Wings of flight charter clipped
A charter school aiming to teach middle school students about space and aviation is being grounded by the Cherry Creek School District because organizers of the Colorado Skies Academy inflated the school’s enrollment numbers, the district said.
The charter school’s organizers, however, say it’s all a misunderstanding, and they plan to work with the Cherry Creek district to find a way to open in August.
The school’s planned curriculum includes designing experiments to be tested by researchers on the International Space Station, as well as building and launching gliders, and simple and complex rockets. Organizers pitched the school as a training ground for a new generation of pilots and astronauts.
It was scheduled to open on 15 acres at Centennial Airport that are part the Wings Over the Rockies Air & Space Museum’s second location. The school’s backers include several key figures in aviation, including former Aurora Public Schools Superintendent John Barry, a former combat pilot and CEO of Wings Over the Rockies.
But Cherry Creek Superintendent Scott Siegfried said last week that only 24 students were lined up to attend the school at its scheduled opening. That number is significantly less than the 196 names of students the school submitted during its initial bid to open as a charter school.
“The significant discrepancy between these numbers suggests that CSA misrepresented its numbers during the application process,” Siegfried said in a letter to the charter school’s board that also nixed the school’s charter.
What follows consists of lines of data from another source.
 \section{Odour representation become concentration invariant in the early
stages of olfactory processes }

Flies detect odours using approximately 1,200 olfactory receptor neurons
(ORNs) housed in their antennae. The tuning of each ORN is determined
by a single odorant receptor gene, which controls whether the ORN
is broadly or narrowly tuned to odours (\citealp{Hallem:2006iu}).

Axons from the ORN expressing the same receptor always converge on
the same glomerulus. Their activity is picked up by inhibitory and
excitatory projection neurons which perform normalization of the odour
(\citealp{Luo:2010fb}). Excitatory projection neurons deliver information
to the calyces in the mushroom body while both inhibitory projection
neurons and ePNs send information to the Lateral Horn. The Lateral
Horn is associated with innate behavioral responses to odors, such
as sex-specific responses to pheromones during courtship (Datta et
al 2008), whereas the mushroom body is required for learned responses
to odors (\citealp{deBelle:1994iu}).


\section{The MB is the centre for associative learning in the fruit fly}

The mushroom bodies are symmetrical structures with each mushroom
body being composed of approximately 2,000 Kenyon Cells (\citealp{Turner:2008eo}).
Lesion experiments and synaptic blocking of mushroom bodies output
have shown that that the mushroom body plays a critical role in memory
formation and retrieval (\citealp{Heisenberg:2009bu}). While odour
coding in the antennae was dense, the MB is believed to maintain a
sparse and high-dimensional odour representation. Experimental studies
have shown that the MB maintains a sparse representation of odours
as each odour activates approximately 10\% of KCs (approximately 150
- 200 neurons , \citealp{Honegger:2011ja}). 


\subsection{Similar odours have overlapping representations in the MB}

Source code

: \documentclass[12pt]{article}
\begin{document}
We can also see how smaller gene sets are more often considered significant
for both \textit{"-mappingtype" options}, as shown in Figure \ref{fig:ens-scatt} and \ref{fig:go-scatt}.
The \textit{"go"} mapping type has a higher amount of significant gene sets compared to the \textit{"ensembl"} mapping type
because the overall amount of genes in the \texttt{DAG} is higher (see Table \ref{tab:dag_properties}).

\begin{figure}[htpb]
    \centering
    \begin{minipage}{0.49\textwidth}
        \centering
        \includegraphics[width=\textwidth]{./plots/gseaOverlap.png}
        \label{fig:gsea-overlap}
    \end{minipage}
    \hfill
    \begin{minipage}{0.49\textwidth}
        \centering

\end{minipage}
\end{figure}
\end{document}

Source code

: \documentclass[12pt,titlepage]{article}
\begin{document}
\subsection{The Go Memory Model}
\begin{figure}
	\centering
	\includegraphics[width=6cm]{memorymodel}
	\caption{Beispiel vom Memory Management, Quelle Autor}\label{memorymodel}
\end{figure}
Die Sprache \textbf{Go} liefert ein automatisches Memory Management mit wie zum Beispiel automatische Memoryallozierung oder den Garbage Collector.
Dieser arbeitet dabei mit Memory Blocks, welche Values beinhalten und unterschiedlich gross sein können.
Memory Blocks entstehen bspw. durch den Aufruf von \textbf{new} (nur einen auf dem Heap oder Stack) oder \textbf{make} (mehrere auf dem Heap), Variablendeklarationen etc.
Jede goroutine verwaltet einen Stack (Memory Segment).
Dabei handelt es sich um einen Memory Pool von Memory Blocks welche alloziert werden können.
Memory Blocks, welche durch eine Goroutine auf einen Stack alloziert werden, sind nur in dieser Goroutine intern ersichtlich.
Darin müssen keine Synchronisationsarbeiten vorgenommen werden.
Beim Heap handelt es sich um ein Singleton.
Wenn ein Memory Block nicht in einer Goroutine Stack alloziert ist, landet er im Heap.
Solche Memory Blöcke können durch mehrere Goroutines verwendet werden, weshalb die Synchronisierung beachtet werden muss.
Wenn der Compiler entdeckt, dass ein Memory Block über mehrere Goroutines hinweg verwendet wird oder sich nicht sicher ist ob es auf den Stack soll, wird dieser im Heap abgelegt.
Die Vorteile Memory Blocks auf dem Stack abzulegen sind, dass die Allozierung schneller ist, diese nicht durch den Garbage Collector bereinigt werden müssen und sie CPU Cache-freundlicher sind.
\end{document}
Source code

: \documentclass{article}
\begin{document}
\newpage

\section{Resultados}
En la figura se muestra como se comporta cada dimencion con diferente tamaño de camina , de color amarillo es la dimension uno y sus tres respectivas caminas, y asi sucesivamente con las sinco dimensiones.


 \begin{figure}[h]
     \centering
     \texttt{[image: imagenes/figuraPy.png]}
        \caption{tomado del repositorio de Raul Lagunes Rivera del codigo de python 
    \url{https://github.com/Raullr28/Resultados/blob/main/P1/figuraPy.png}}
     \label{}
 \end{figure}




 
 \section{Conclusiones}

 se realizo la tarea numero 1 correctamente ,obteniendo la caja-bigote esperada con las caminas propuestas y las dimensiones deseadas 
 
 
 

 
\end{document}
An enrollment of 24 is wholly inadequate for Colorado Skies Academy to succeed as a charter school, Siegfried said. Also, the charter school did not submit the proper forms showing a student’s intent to enroll by the Nov. 15 deadline, Siegfried said. This prompted Siegfried to call the school’s submission bid to open as a charter “inadequate and unsatisfactory” and excused the Cherry Creek school board from authorizing the school’s charter.
A charter school is a public school that operates independently from a central district office. Colorado Skies Academy would have been only the third charter school in the Cherry Creek district.
The school can reapply next year, said district spokeswoman Abbe Smith: “They have to submit the proper intent-to-enroll forms and to show evidence they have enough students to support opening the school.”
Colorado Skies Academy leaders said they want to work with the school district to ensure it can still open in August. Board President Steve Goodman said the problems cited by Siegfried were only a misunderstanding.
“I think there is a different interpretation between intent to enroll and an interest in enrolling,” Goodman said.
“The school has nearly 200 intent-to-enroll forms from local parents, and more are being submitted every day.”